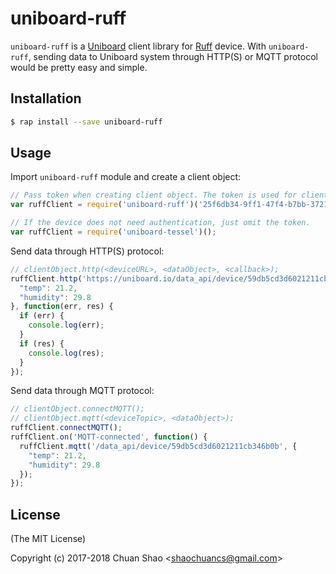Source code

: # uniboard-ruff
`uniboard-ruff` is a [Uniboard](https://uniboard.io) client library for [Ruff](https://ruff.io/) device.
With `uniboard-ruff`, sending data to Uniboard system through HTTP(S) or MQTT protocol would be pretty easy and simple.

## Installation
```sh
$ rap install --save uniboard-ruff
```

## Usage
Import `uniboard-ruff` module and create a client object:
```js
// Pass token when creating client object. The token is used for client authentication and can be found in Uniboard's Settings tab.
var ruffClient = require('uniboard-ruff')('25f6db34-9ff1-47f4-b7bb-3721cafb2e23');

// If the device does not need authentication, just omit the token.
var ruffClient = require('uniboard-tessel')();
```

Send data through HTTP(S) protocol:
```js
// clientObject.http(<deviceURL>, <dataObject>, <callback>);
ruffClient.http('https://uniboard.io/data_api/device/59db5cd3d6021211cb346b0b', {
  "temp": 21.2,
  "humidity": 29.8
}, function(err, res) {
  if (err) {
    console.log(err);
  }
  if (res) {
    console.log(res);
  }
});
```

Send data through MQTT protocol:
```js
// clientObject.connectMQTT();
// clientObject.mqtt(<deviceTopic>, <dataObject>);
ruffClient.connectMQTT();
ruffClient.on('MQTT-connected', function() {
  ruffClient.mqtt('/data_api/device/59db5cd3d6021211cb346b0b', {
    "temp": 21.2,
    "humidity": 29.8
  });
});
```

## License
(The MIT License)

Copyright (c) 2017-2018 Chuan Shao &lt;shaochuancs@gmail.com&gt;
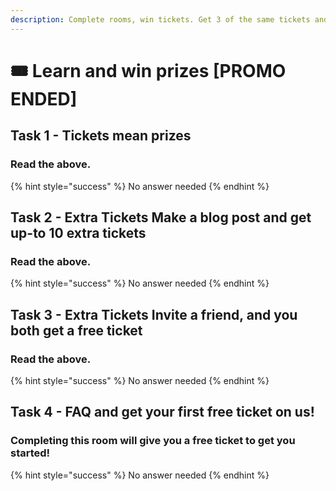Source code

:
 ```yaml
---
description: Complete rooms, win tickets. Get 3 of the same tickets and win a prize.
---
```


# 🎟 Learn and win prizes \[PROMO ENDED]

## Task 1 - Tickets mean prizes

### Read the above.

{% hint style="success" %}
No answer needed
{% endhint %}

## Task 2 - Extra Tickets Make a blog post and get up-to 10 extra tickets

### Read the above.

{% hint style="success" %}
No answer needed
{% endhint %}

## Task 3 - Extra Tickets Invite a friend, and you both get a free ticket

### Read the above.&#x20;

{% hint style="success" %}
No answer needed
{% endhint %}

## Task 4 - FAQ and get your first free ticket on us!

### Completing this room will give you a free ticket to get you started!

{% hint style="success" %}
No answer needed
{% endhint %}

**REQUIRED WORK:**
If a line of the entries contains "function", it counts; give the total of such lines and nothing more.

**EXERCISE ANSWER:**
2